ILLENA R. NIXON, Plaintiff,

The opinion of the court was delivered by: EDUARDO C. ROBRENO


 Plaintiff Illena R. Nixon alleges that her former employer, the United States Postal Service, illegally discriminated against her on the basis of race and physical handicap, and illegally terminated her in retaliation for her filing a claim with the employer's Equal Employment Office. The case was tried to the Court without a jury over the course of four days. This memorandum constitutes the Court's findings of fact and conclusions of law. See Fed. R. Civ. P. 52(a).


 1. Plaintiff is a member of a protected class by virtue of her race, black, *fn1" and her handicap, a knee injury.

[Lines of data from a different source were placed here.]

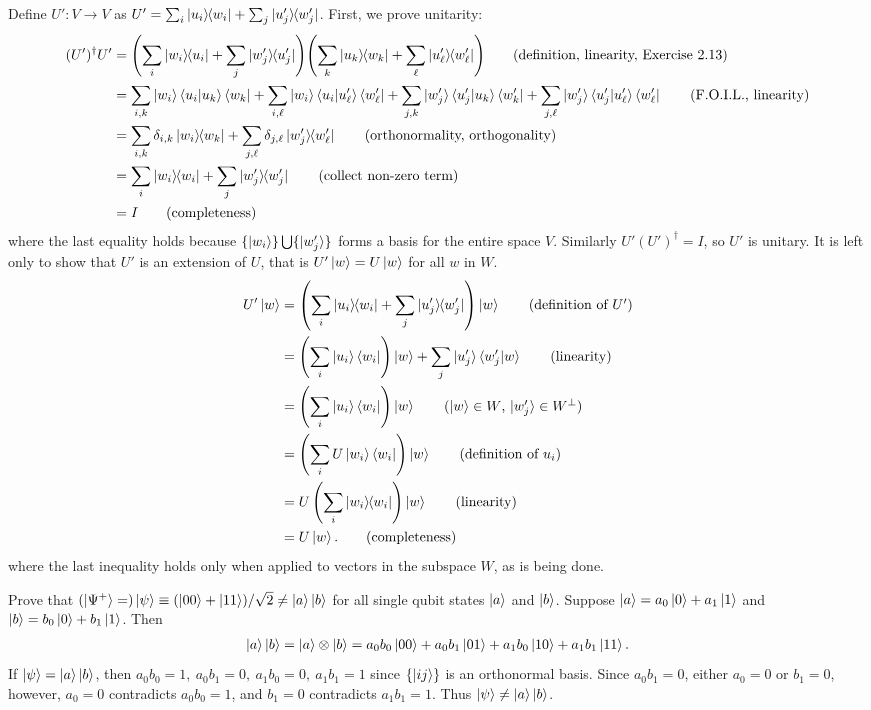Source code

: Define $U': V \rightarrow V$ as $U' = \sum_i \ket{u_i}\hspace{-1mm} \bra{w_i} + \sum_j \ket{u_j'}\hspace{-1mm} \bra{w_j'}$.  First, we prove unitarity:
\begin{align*}
    (U')^\dagger U' &= \Biggl( \sum_{i} \kbt{w_i}{u_i} + \sum_{j} \kbt{w_j'}{u_j'} \Biggr)  \Biggl( \sum_k \kbt{u_k}{w_k} + \sum_\ell \kbt{u_\ell'}{w_\ell'} \Biggr)\tag{definition, linearity, Exercise 2.13}\\
    &=\sum_{i,k}\ket{w_i}\braket{u_i|u_k}\bra{w_k} + \sum_{i,\ell} \ket{w_i}\braket{u_i|u_\ell'}\bra{w_\ell'}+  \sum_{j,k} \ket{w_j'}\braket{u_j'|u_k}\bra{w_k'} + \sum_{j,\ell}  \ket{w_j'}\braket{u_j'|u_\ell'}\bra{w_\ell'} \tag{F.O.I.L., linearity} \\
    &= \sum_{i,k}\delta_{i,k}\kbt{w_i}{w_k} + \sum_{j,\ell}\delta_{j,\ell}\kbt{w_j'}{w_\ell'} \tag{orthonormality, orthogonality} \\
                    &= \sum_i \kb{w_i} + \sum_j \kb{w_j'} \tag{collect non-zero term} \\
                    &= I \tag{completeness}
\end{align*}
where the last equality holds because $\{\ket{w_i}\}\bigcup\{\ket{w_j'}\}$ forms a basis for the entire space $V$.  Similarly $U'(U')^\dagger = I$,  so $U'$ is unitary. It is left only to show that $U'$ is an extension of $U$, that is $U'\ket{w} = U\ket{w}$ for all $w$ in $W$.
\begin{align*}
    U' \ket{w} &= \left( \sum_i \kbt{u_i}{w_i} + \sum_j \kbt{u_j'}{w_j'} \right) \ket{w} \tag{definition of $U'$} \\
               &= \left(\sum_i \ket{u_i} \bra{w_i}\right) \ket{w} + \sum_j \ket{u_j'} \braket{w_j' | w} \tag{linearity}\\
			   &=  \left(\sum_i \ket{u_i} \bra{w_i}\right) \ket{w}  \tag{$\ket{w}\in W$, $\ket{w_j'} \in W^\perp$}\\
			   &= \left(\sum_i U \ket{w_i} \bra{w_i}\right) \ket{w}\tag{definition of $u_i$}\\
			   &= U\left(\sum_i \kb{w_i}\right)\ket{w} \tag{linearity}\\
			   &= U \ket{w}. \tag{completeness}
\end{align*}
where the last inequality holds only when applied to vectors in the subspace $W$, as is being done.

  Prove that $(\ket{\Psi^+} =)\ket{\psi}\equiv (\ket{00}+\ket{11})/\sqrt{2} \neq \ket{a}\ket{b}$ for all single qubit states $\ket{a}$ and $\ket{b}$.
\Soln
Suppose $\ket{a} = a_0 \ket{0}  + a_1\ket{1}$ and $\ket{b} = b_0 \ket{0}  + b_1\ket{1}$.  Then
\begin{align*}
    \ket{a} \ket{b} =\ket{a}\otimes\ket{b} = a_0 b_0 \ket{00} + a_0 b_1 \ket{01} + a_1 b_0 \ket{10} + a_1 b_1 \ket{11}.
\end{align*}
If $\ket{\psi} = \ket{a} \ket{b}$, then $a_0 b_0 = 1,~ a_0 b_1=0,~ a_1 b_0 = 0,~ a_1 b_1 = 1$ since $\{\ket{ij}\}$ is an orthonormal basis. Since $a_0 b_1 = 0$, either $a_0 = 0$ or $b_1 = 0$, however, $a_0 = 0$ contradicts $a_0 b_0 = 1$, and $b_1 = 0$ contradicts $a_1 b_1 = 1$. Thus $\ket{\psi} \neq \ket{a} \ket{b}$.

 2. Plaintiff was hired on April 23, 1988, by Arthur LeGar, Jr., who at the time was the Postmaster of the Pottstown Post Office (the "Pottstown P.O."), in the position of part-time flexible ("PTF") city letter carrier. Though this was the plaintiff's first career appointment, she had worked in several temporary assignments at the Pottstown P.O. since September of 1986.

 4. Plaintiff was a member of the National Association of Letter Carriers, AFL-CIO (the "NALC"), which was her exclusive bargaining representative.

 5. In September of 1988, plaintiff first felt pain in her left knee. She informed her supervisors in October of her pain, claiming that the strain of walking with a mail satchel had caused her injury.

 6. Plaintiff duly filed a Notice of Occupational Disease and Claim for Compensation with the United States Department of Labor's Office of Workers' Compensation Programs (the "OWCP"). See Def.'s Ex. 7.

 7. On November 30, 1988, plaintiff underwent arthroscopic surgery on her left knee. She was designated as being on sick leave status.

 8. By February 10, 1989, plaintiff had exhausted her sick leave and was placed on "leave without pay," or "LWOP" status. Under the Employee and Labor Relations Manual (the "ELM"), which governed the relationship between the Postal Service and the members of the NALC, "LWOP is an authorized absence from duty in a nonpay status." Def.'s Ex. 19C (ELM § 514.1(a)).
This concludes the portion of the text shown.